Taking the line that contains "- checking Model version" as the first, copy each line exactly up to and including the last line below.

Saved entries
'''
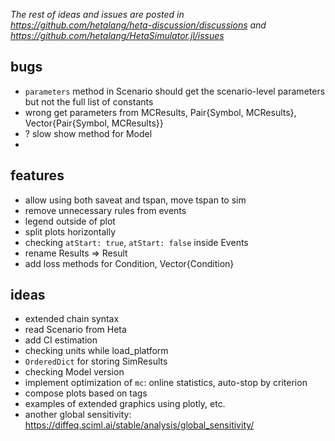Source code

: _The rest of ideas and issues are posted in https://github.com/hetalang/heta-discussion/discussions and https://github.com/hetalang/HetaSimulator.jl/issues_

## bugs

- `parameters` method in Scenario should get the scenario-level parameters but not the full list of constants
- wrong get parameters from MCResults, Pair{Symbol, MCResults}, Vector{Pair{Symbol, MCResults}}
- ? slow show method for Model
- 

## features

- allow using both saveat and tspan, move tspan to sim
- remove unnecessary rules from events
- legend outside of plot
- split plots horizontally
- checking `atStart: true`, `atStart: false` inside Events
- rename Results => Result
- add loss methods for Condition, Vector{Condition}

## ideas

- extended chain syntax
- read Scenario from Heta
- add CI estimation
- checking units while load_platform
- `OrderedDict` for storing SimResults
- checking Model version
- implement optimization of `mc`: online statistics, auto-stop by criterion
- compose plots based on tags
- examples of extended graphics using plotly, etc.
- another global sensitivity: https://diffeq.sciml.ai/stable/analysis/global_sensitivity/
'''
• Result for this task:
- checking Model version
- implement optimization of `mc`: online statistics, auto-stop by criterion
- compose plots based on tags
- examples of extended graphics using plotly, etc.
- another global sensitivity: https://diffeq.sciml.ai/stable/analysis/global_sensitivity/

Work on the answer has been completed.